Celebrating Buddhist style...
Trip Start Jun 25, 2011
85Trip End Dec 24, 2011
Map your own trip!
Show trip route
Waiting outside the guesthouse in the morning for the minibus to Vientiane, we spot a Swiss girl who we have met briefly before. She is also going to Vientiane, but she booked with the guesthouse, whereas we booked around the corner where it was cheaper. Her bus comes to pick her up and we say goodbye. A while later a large Tuk Tuk picks us up. We squash into the open back along with a few stern looking french tourists and after 20 minutes of driving around town and cramming on more people than the Tuk Tuk is made to hold, we think this doesn't look good for a four hour journey and that maybe we should have payed a bit more for a proper bus. However we soon turn a corner to find two waiting mini buses, which we are ushered onto. We find ourselves sitting next to the very same Swiss girl and feel very clever for paying less than her for the same journey
After reading in the guide book, we learn that Vientiane is probably the most laid back sleepy capital city in the world. When we arrive we are shocked. Obviously, the festival is a very big deal, and the main strip along the river is crammed with stools, people and a colossal noise of around 10 different stools shouting into microphones and playing music. Most of the stools have big 'sponsored by beer Lao' posters outside them and they mostly sell mobile phones, expensive perfume or are simply a stage for magicians and clowns. Thailand (which you can see on the other side of the river) looks quiet in comparison. As well as this we see huge music stages in the near distance, and we can hear the sound checking coming from there. All of this added with the stifling heat makes us jump into the nearest guesthouse (even though a finish girl told us that she was mugged outside the front of it at gun point a few days ago.) We then walk away from the main drag for some lunch.

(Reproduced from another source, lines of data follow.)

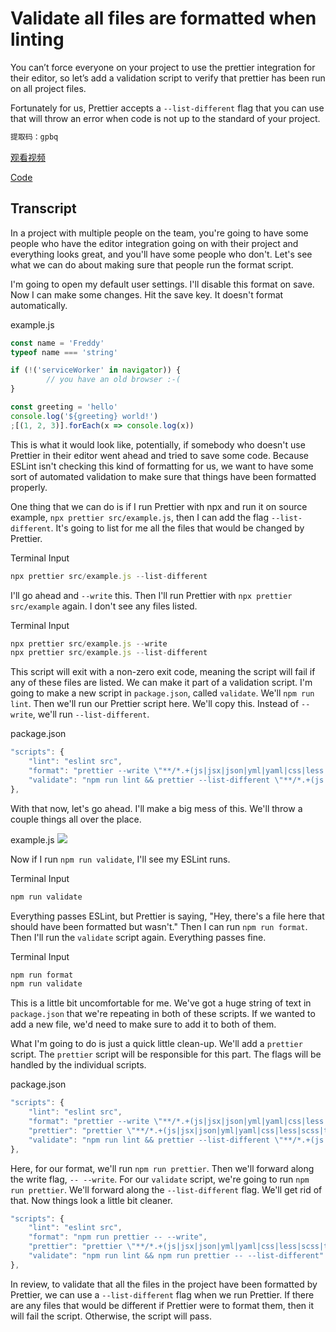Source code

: # Validate all files are formatted when linting

You can’t force everyone on your project to use the prettier integration for their editor, so let’s add a validation script to verify that prettier has been run on all project files.

Fortunately for us, Prettier accepts a `--list-different` flag that you can use that will throw an error when code is not up to the standard of your project.

```js
提取码：gpbq
```

[观看视频](https://pan.baidu.com/s/1qpmiEHCfLLK6l_0tLFbG4w)

[Code](https://github.com/kentcdodds/static-testing-tools/tree/step-6)

## Transcript

In a project with multiple people on the team, you're going to have some people who have the editor integration going on with their project and everything looks great, and you'll have some people who don't. Let's see what we can do about making sure that people run the format script.

I'm going to open my default user settings. I'll disable this format on save. Now I can make some changes. Hit the save key. It doesn't format automatically.

example.js

```jsx
const name = 'Freddy'
typeof name === 'string'

if (!('serviceWorker' in navigator)) {
        // you have an old browser :-(
}

const greeting = 'hello'
console.log('${greeting} world!')
;[(1, 2, 3)].forEach(x => console.log(x))
```

This is what it would look like, potentially, if somebody who doesn't use Prettier in their editor went ahead and tried to save some code. Because ESLint isn't checking this kind of formatting for us, we want to have some sort of automated validation to make sure that things have been formatted properly.

One thing that we can do is if I run Prettier with npx and run it on source example, `npx prettier src/example.js`, then I can add the flag `--list-different`. It's going to list for me all the files that would be changed by Prettier.

Terminal Input

```jsx
npx prettier src/example.js --list-different
```

I'll go ahead and `--write` this. Then I'll run Prettier with `npx prettier` `src/example` again. I don't see any files listed.

Terminal Input

```jsx
npx prettier src/example.js --write
npx prettier src/example.js --list-different
```

This script will exit with a non-zero exit code, meaning the script will fail if any of these files are listed. We can make it part of a validation script. I'm going to make a new script in `package.json`, called `validate`. We'll `npm run lint`. Then we'll run our Prettier script here. We'll copy this. Instead of `--write`, we'll run `--list-different`.

package.json

```jsx
"scripts": {
    "lint": "eslint src",
    "format": "prettier --write \"**/*.+(js|jsx|json|yml|yaml|css|less|scss|ts|tsx|md|graphql|mdx)\"",
    "validate": "npm run lint && prettier --list-different \"**/*.+(js|jsx|json|yml|yaml|css|less|scss|ts|tsx|md|graphql|mdx)\"",
},
```

With that now, let's go ahead. I'll make a big mess of this. We'll throw a couple things all over the place.

example.js
![](http://res.cloudinary.com/dg3gyk0gu/image/upload/v1543908125/transcript-images/egghead-validate-all-files-are-formatted-when-linting-messy-example-js.png)

Now if I run `npm run validate`, I'll see my ESLint runs.

Terminal Input

```jsx
npm run validate
```

Everything passes ESLint, but Prettier is saying, "Hey, there's a file here that should have been formatted but wasn't." Then I can run `npm run format`. Then I'll run the `validate` script again. Everything passes fine.

Terminal Input

```jsx
npm run format
npm run validate
```

This is a little bit uncomfortable for me. We've got a huge string of text in `package.json` that we're repeating in both of these scripts. If we wanted to add a new file, we'd need to make sure to add it to both of them.

What I'm going to do is just a quick little clean-up. We'll add a `prettier` script. The `prettier` script will be responsible for this part. The flags will be handled by the individual scripts.

package.json

```jsx
"scripts": {
    "lint": "eslint src",
    "format": "prettier --write \"**/*.+(js|jsx|json|yml|yaml|css|less|scss|ts|tsx|md|graphql|mdx)\"",
    "prettier": "prettier \"**/*.+(js|jsx|json|yml|yaml|css|less|scss|ts|tsx|md|graphql|mdx)\"",
    "validate": "npm run lint && prettier --list-different \"**/*.+(js|jsx|json|yml|yaml|css|less|scss|ts|tsx|md|graphql|mdx)\""
},
```

Here, for our format, we'll run `npm run prettier`. Then we'll forward along the write flag, `-- --write`. For our `validate` script, we're going to run `npm run prettier`. We'll forward along the `--list-different` flag. We'll get rid of that. Now things look a little bit cleaner.

```jsx
"scripts": {
    "lint": "eslint src",
    "format": "npm run prettier -- --write",
    "prettier": "prettier \"**/*.+(js|jsx|json|yml|yaml|css|less|scss|ts|tsx|md|graphql|mdx)\"",
    "validate": "npm run lint && npm run prettier -- --list-different"
},
```

In review, to validate that all the files in the project have been formatted by Prettier, we can use a `--list-different` flag when we run Prettier. If there are any files that would be different if Prettier were to format them, then it will fail the script. Otherwise, the script will pass.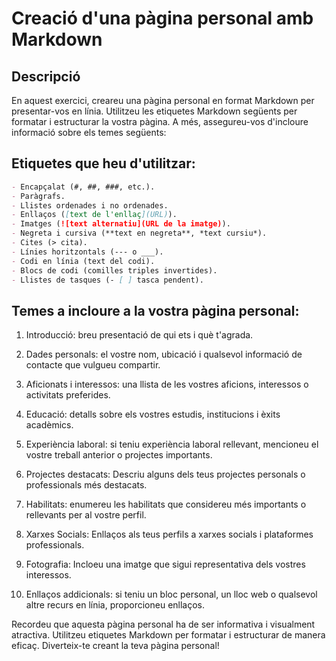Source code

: # Creació d'una pàgina personal amb Markdown

## Descripció
En aquest exercici, creareu una pàgina personal en format Markdown per presentar-vos en línia. Utilitzeu les etiquetes Markdown següents per formatar i estructurar la vostra pàgina. A més, assegureu-vos d'incloure informació sobre els temes següents:

## Etiquetes que heu d'utilitzar:
```markdown
- Encapçalat (#, ##, ###, etc.).
- Paràgrafs.
- Llistes ordenades i no ordenades.
- Enllaços ([text de l'enllaç](URL)).
- Imatges (![text alternatiu](URL de la imatge)).
- Negreta i cursiva (**text en negreta**, *text cursiu*).
- Cites (> cita).
- Línies horitzontals (--- o ___).
- Codi en línia (text del codi).
- Blocs de codi (comilles triples invertides).
- Llistes de tasques (- [ ] tasca pendent).
```

## Temes a incloure a la vostra pàgina personal:

1. Introducció: breu presentació de qui ets i què t'agrada.

2. Dades personals: el vostre nom, ubicació i qualsevol informació de contacte que vulgueu compartir.

3. Aficionats i interessos: una llista de les vostres aficions, interessos o activitats preferides.

4. Educació: detalls sobre els vostres estudis, institucions i èxits acadèmics.

5. Experiència laboral: si teniu experiència laboral rellevant, mencioneu el vostre treball anterior o projectes importants.

6. Projectes destacats: Descriu alguns dels teus projectes personals o professionals més destacats.

7. Habilitats: enumereu les habilitats que considereu més importants o rellevants per al vostre perfil.

8. Xarxes Socials: Enllaços als teus perfils a xarxes socials i plataformes professionals.

9. Fotografia: Incloeu una imatge que sigui representativa dels vostres interessos.

10. Enllaços addicionals: si teniu un bloc personal, un lloc web o qualsevol altre recurs en línia, proporcioneu enllaços.

Recordeu que aquesta pàgina personal ha de ser informativa i visualment atractiva. Utilitzeu etiquetes Markdown per formatar i estructurar de manera eficaç. Diverteix-te creant la teva pàgina personal!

Afterwards, we decide to brave the crowds on the river side to reach a bar we had heard about called "Boh Pen Yang" (which means, 'no problem' in English.) The bar is on the 4th floor of a building and overlooks all the madness below and even from up there the noise is deafening
As we sit and chat over our Beer Lao tower, the bar gets busy around us. The atmosphere is buzzing as it gets dark and fireworks are let off on the river on the Laos side as well as from Thailand. Thai lanterns float up into the air and candles in decorated polystyrene bases float down the river. It is beautiful. And so we decide that we need to get down there.

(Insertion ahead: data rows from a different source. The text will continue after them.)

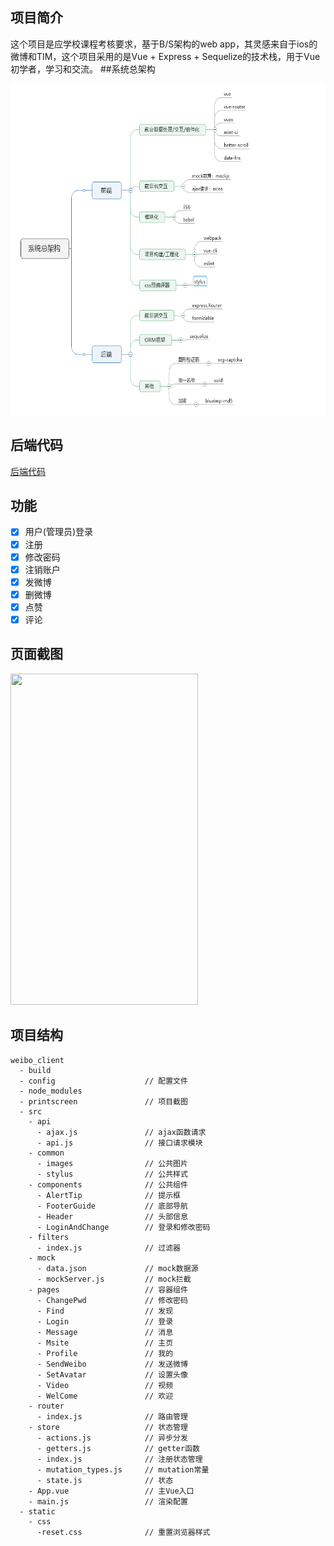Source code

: 
## 项目简介

这个项目是应学校课程考核要求，基于B/S架构的web app，其灵感来自于ios的微博和TIM，这个项目采用的是Vue + Express + Sequelize的技术栈，用于Vue初学者，学习和交流。
##系统总架构

<img src="./printscreen/framework.png" width="600" height="530"/>

## 后端代码

[后端代码](https://github.com/crazyld)

## 功能

- [x] 用户(管理员)登录
- [x] 注册
- [x] 修改密码
- [x] 注销账户
- [x] 发微博
- [x] 删微博
- [x] 点赞
- [x] 评论

## 页面截图

<img src="" width="300" height="530"/>

## 项目结构

```
weibo_client
  - build
  - config                    // 配置文件
  - node_modules
  - printscreen               // 项目截图
  - src
    - api
      - ajax.js               // ajax函数请求
      - api.js                // 接口请求模块
    - common
      - images                // 公共图片
      - stylus                // 公共样式
    - components              // 公共组件
      - AlertTip              // 提示框
      - FooterGuide           // 底部导航
      - Header                // 头部信息
      - LoginAndChange        // 登录和修改密码
    - filters
      - index.js              // 过滤器
    - mock
      - data.json             // mock数据源
      - mockServer.js         // mock拦截
    - pages                   // 容器组件
      - ChangePwd             // 修改密码
      - Find                  // 发现
      - Login                 // 登录
      - Message               // 消息
      - Msite                 // 主页
      - Profile               // 我的
      - SendWeibo             // 发送微博
      - SetAvatar             // 设置头像
      - Video                 // 视频
      - WelCome               // 欢迎
    - router
      - index.js              // 路由管理
    - store                   // 状态管理
      - actions.js            // 异步分发
      - getters.js            // getter函数
      - index.js              // 注册状态管理
      - mutation_types.js     // mutation常量
      - state.js              // 状态
    - App.vue                 // 主Vue入口
    - main.js                 // 渲染配置
  - static
    - css
      -reset.css              // 重置浏览器样式
```

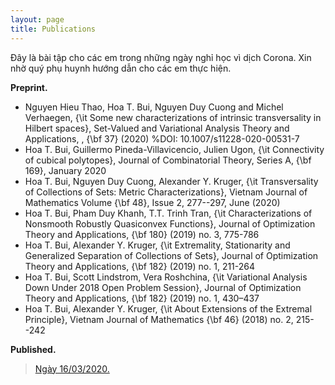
 ```yaml
---
layout: page
title: Publications
---
```


Đây là bài tập cho các em trong những ngày nghỉ học vì dịch Corona. Xin nhờ quý phụ huynh hướng dẫn cho các em thực hiện.

**Preprint.**
* Nguyen Hieu Thao, Hoa T. Bui, Nguyen Duy Cuong and Michel
  Verhaegen, {\it Some new characterizations of intrinsic transversality in Hilbert spaces}, Set-Valued and Variational Analysis
Theory and Applications, , {\bf 37} (2020) %DOI:  10.1007/s11228-020-00531-7
* Hoa T. Bui, Guillermo Pineda-Villavicencio, Julien Ugon, {\it Connectivity of cubical polytopes}, Journal of Combinatorial Theory, Series A, {\bf 169}, January 2020
* Hoa T. Bui, Nguyen Duy Cuong, Alexander Y. Kruger, {\it Transversality of Collections of Sets: Metric Characterizations}, Vietnam Journal of Mathematics Volume {\bf 48}, Issue 2, 277--297,  June (2020)
* Hoa T. Bui, Pham Duy Khanh, T.T. Trinh Tran, {\it Characterizations of Nonsmooth Robustly Quasiconvex Functions}, Journal of Optimization Theory and Applications, {\bf 180} (2019) no. 3, 775-786
* Hoa T. Bui, Alexander Y. Kruger, {\it Extremality, Stationarity and Generalized Separation of Collections of Sets}, Journal of Optimization Theory and Applications, 
 {\bf 182} (2019) no. 1, 211-264
* Hoa T. Bui, Scott Lindstrom, Vera Roshchina, {\it Variational Analysis Down Under 2018 Open Problem Session}, Journal of Optimization Theory and Applications,  {\bf 182} (2019) no. 1, 430–437
* Hoa T. Bui, Alexander Y. Kruger, {\it About Extensions of the Extremal Principle}, Vietnam Journal of Mathematics {\bf 46} (2018) no. 2, 215--242

**Published.**
> [Ngày 16/03/2020.](review/20200316.html)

After a brief stop by Tim and Sven's (swanky!) hotel next door we start to wade through the crowds. After about 3 minutes, Tim shouts out, "Oi!" and we all turn around. His wallet has been snatched from his pocket. Tim gets the attention of a nearby police man who looks him up and down and walks away. "It was a small Asian man!" Tim says to us, "Let me know if you see him!"
This minor set back doesn't kill our spirits, and after returning to the boys' hotel briefly, we make our way to the river front. We get a closer view of the candles on the river and then walk to a nearby music stage.
Once there we sludge through the mud to get near the stage. What looks like Thai dancers do a routine to hundreds of people watching at tables and chairs. There are not many tourists around and so we stick out like sore thumbs, but we have a brilliant time drinking beer and cheering along with the locals
Back at the guesthouse we have a beer outside with a group of travelers and then head to bed a bit drunk and still buzzing from the amazing atmosphere. We like Vientiane.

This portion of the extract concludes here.